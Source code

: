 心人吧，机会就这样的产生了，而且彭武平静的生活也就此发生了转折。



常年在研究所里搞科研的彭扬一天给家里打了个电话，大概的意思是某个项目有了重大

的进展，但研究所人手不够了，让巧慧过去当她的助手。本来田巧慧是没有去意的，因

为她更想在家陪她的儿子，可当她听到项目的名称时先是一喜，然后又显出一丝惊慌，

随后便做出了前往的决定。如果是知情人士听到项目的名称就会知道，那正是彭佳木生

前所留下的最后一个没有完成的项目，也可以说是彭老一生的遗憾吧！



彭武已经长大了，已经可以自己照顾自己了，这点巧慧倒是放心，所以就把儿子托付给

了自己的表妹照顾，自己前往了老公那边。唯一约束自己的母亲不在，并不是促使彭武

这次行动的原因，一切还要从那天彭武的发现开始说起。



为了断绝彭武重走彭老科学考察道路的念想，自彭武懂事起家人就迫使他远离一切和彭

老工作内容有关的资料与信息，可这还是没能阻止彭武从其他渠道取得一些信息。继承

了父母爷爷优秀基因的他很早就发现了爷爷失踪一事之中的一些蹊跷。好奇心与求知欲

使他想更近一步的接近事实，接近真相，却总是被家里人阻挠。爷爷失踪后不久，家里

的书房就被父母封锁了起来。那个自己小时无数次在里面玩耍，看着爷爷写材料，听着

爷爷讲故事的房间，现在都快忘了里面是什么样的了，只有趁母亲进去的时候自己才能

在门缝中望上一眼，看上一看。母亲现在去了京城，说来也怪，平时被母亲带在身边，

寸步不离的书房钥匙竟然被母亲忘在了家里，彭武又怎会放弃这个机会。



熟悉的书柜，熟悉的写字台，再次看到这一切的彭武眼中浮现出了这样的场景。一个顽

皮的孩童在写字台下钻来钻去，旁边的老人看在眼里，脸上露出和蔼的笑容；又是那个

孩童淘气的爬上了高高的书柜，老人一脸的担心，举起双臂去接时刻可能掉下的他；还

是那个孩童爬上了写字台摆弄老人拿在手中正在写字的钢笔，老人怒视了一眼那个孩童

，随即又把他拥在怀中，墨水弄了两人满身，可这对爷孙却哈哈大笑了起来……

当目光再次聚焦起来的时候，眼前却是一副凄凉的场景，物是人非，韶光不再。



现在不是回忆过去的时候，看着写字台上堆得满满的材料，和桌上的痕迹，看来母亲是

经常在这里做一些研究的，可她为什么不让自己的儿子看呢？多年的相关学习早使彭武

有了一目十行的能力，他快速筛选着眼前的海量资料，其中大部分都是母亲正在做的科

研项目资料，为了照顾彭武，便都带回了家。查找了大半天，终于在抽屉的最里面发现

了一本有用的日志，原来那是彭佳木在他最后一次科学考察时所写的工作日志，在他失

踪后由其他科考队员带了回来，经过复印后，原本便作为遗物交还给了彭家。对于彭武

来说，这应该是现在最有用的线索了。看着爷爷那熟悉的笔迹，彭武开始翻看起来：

○ ○ ○ ○ ○ ○ ○

* Exercise brief:
Referring to the material above, set down exactly the lines between the line with "常年在研究所里搞科研的彭扬一天给家里打了个电话，大概的意思是某个项目有了重大" and the line with "皮的孩童在写字台下钻来钻去，旁边的老人看在眼里，脸上露出和蔼的笑容；又是那个", inclusive, and no other lines.

* Solved problem:
常年在研究所里搞科研的彭扬一天给家里打了个电话，大概的意思是某个项目有了重大

的进展，但研究所人手不够了，让巧慧过去当她的助手。本来田巧慧是没有去意的，因

为她更想在家陪她的儿子，可当她听到项目的名称时先是一喜，然后又显出一丝惊慌，

随后便做出了前往的决定。如果是知情人士听到项目的名称就会知道，那正是彭佳木生

前所留下的最后一个没有完成的项目，也可以说是彭老一生的遗憾吧！



彭武已经长大了，已经可以自己照顾自己了，这点巧慧倒是放心，所以就把儿子托付给

了自己的表妹照顾，自己前往了老公那边。唯一约束自己的母亲不在，并不是促使彭武

这次行动的原因，一切还要从那天彭武的发现开始说起。



为了断绝彭武重走彭老科学考察道路的念想，自彭武懂事起家人就迫使他远离一切和彭

老工作内容有关的资料与信息，可这还是没能阻止彭武从其他渠道取得一些信息。继承

了父母爷爷优秀基因的他很早就发现了爷爷失踪一事之中的一些蹊跷。好奇心与求知欲

使他想更近一步的接近事实，接近真相，却总是被家里人阻挠。爷爷失踪后不久，家里

的书房就被父母封锁了起来。那个自己小时无数次在里面玩耍，看着爷爷写材料，听着

爷爷讲故事的房间，现在都快忘了里面是什么样的了，只有趁母亲进去的时候自己才能

在门缝中望上一眼，看上一看。母亲现在去了京城，说来也怪，平时被母亲带在身边，

寸步不离的书房钥匙竟然被母亲忘在了家里，彭武又怎会放弃这个机会。



熟悉的书柜，熟悉的写字台，再次看到这一切的彭武眼中浮现出了这样的场景。一个顽

皮的孩童在写字台下钻来钻去，旁边的老人看在眼里，脸上露出和蔼的笑容；又是那个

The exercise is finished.